Below are some famous ethnic names and suggestions for their whitewashed equivalent.
- Alfonso Riberio – Albrecht Russel
- Djimon Hounsou – Dillon Houston
- Queen Latifah – Elizabeth Windsor
- Penelope Cruz – Patricia Clarke
- Jaleel White – Justin Wales
- Terrence Howard – Theodore Hilton
- Mos Def – Hardest of Hearing
- Orlando Jones – Orville James
- Othello – Iago
- Aretha Franklin – Amelia Francis
- Phylicia Rashad – Pascale Richards
- LeVar Burton – Lance Burton
- Rhianna – Gaga
- Condeleeza Rice – Christine Rialto
- Aisha Tyler – Abigail Breslen
- Eva Longoria – Ethel Lightman
- Malcolm Jamal Warner – Mason Jason Disney
- Soulja Boy – Lance Corporal Guy Mann
- Taraji P. Henson to Tara P. Henson*
- Viola Davis to Vanna Davis*
- Chiwitel Ejiofor to Charles Ellington*
- Idris Elba to Ira Evans*
- Kesha to … oh wait.*
* – these names courtesy of @split_daydreams!
Who else can you think of? Let us know in the comments and we’ll add them to the list!
Also, for more on how going white gets you in the limelight, click here!
(ps…in a meeting once, an executive read a spec of Two and a Half Men that I wrote and told me that I “totally got Charlie Sheen. Sounded just like him.” Hmmm, wonder what that means for me…. )

Taraji P. Henson to Tara P. Henson
Viola Davis to Vanna Davis
Chiwitel Ejiofor to Charles Ellington
Idris Elba to Ira Evans
Kesha to … oh wait.
I feel bad for Martin Sheen (Ramón Gerardo Antonio Estévez) he comes to this country, makes it big, and his kid turns out like this… maybe that’s the side effect of Oreoism
and for the record… Olatokunbo Olamide Betiku ain’t changing a thing… and for those who say “that’s a mouthful”… I just say “thats what she said” so choke on it… “She said that too”
Actually, Martin Sheen’s family came from Spain, the
European country which conquered “Latin” America and
forced its language and religion on the brown-skinned natives, whose mestizo descendants we now associate with Spanish. Carlos Estevez and his family are as white as white gets, not “oreo” at all.
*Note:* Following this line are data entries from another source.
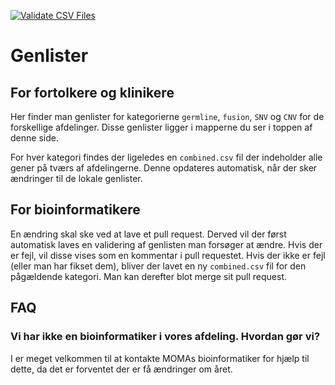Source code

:[![Validate CSV Files](https://github.com/DCCC-NOVA/genlister/actions/workflows/validation.yml/badge.svg)](https://github.com/DCCC-NOVA/genlister/actions/workflows/validation.yml)

# Genlister
## For fortolkere og klinikere
Her finder man genlister for kategorierne `germline`, `fusion`, `SNV` og `CNV`
for de forskellige afdelinger. Disse genlister ligger i mapperne du ser i
toppen af denne side.

For hver kategori findes der ligeledes en `combined.csv` fil der indeholder
alle gener på tværs af afdelingerne. Denne opdateres automatisk, når der sker
ændringer til de lokale genlister.

## For bioinformatikere
En ændring skal ske ved at lave et pull request. Derved vil der først
automatisk laves en validering af genlisten man forsøger at ændre. Hvis der er
fejl, vil disse vises som en kommentar i pull requestet. Hvis der ikke er fejl
(eller man har fikset dem), bliver der lavet en ny `combined.csv` fil for den
pågældende kategori. Man kan derefter blot merge sit pull request.

## FAQ
### Vi har ikke en bioinformatiker i vores afdeling. Hvordan gør vi?
I er meget velkommen til at kontakte MOMAs bioinformatiker for hjælp til dette,
da det er forventet der er få ændringer om året.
No you are right, his family is Euro spanish, and I believe Martin Sheen may been American with his Parents being the immigrants… But you don’t have to be brown to be an oreo… just ethnic, and willing to throw away all of your culture.
I think you’re as nuts as he is!
“•Soulja Boy – Lance Corporal Guy Mann”
yes.
yes.
Let’s all not forget that Mexican/hispanic is not a race. This man is a known racist. He can go off himself.